Saved data entries
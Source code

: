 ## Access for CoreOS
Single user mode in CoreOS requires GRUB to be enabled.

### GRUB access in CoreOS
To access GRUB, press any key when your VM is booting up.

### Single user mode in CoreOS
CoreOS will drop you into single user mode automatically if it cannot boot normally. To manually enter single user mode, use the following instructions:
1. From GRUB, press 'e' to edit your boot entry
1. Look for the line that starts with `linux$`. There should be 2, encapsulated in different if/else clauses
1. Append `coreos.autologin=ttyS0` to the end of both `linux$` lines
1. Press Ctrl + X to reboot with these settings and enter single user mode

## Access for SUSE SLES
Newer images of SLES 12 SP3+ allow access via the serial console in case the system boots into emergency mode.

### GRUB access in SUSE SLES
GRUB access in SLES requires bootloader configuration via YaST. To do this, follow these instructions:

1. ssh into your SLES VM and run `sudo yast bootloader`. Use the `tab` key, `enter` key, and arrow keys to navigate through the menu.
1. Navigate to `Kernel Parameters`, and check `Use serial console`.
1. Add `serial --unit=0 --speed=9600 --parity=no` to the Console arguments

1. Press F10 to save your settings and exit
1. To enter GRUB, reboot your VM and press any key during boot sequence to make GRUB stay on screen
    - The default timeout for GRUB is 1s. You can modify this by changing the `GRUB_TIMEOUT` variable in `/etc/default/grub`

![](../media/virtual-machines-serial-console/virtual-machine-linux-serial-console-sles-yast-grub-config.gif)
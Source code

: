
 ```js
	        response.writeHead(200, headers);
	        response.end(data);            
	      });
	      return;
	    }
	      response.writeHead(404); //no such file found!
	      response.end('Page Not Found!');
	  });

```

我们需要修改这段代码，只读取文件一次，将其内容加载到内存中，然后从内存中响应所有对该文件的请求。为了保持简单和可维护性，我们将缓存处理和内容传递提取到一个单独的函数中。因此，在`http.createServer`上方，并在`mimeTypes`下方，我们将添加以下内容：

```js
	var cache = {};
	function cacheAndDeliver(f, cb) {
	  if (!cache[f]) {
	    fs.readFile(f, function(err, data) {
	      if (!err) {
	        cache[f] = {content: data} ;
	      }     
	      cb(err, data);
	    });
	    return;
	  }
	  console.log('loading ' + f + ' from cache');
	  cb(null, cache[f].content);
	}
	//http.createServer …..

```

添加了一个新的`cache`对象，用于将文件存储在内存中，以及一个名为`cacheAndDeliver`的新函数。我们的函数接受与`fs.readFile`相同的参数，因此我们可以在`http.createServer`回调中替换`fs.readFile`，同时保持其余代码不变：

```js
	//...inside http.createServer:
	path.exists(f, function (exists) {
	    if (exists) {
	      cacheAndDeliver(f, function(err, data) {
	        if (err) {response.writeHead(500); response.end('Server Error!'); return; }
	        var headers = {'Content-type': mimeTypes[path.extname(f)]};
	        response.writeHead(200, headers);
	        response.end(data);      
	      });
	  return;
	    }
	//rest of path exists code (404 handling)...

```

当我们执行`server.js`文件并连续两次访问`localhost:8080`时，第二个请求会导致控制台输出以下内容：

_Task details:_ Copy each line of the records that has "readFile" in it.

_Answer space:_
	    fs.readFile(f, function(err, data) {
添加了一个新的`cache`对象，用于将文件存储在内存中，以及一个名为`cacheAndDeliver`的新函数。我们的函数接受与`fs.readFile`相同的参数，因此我们可以在`http.createServer`回调中替换`fs.readFile`，同时保持其余代码不变：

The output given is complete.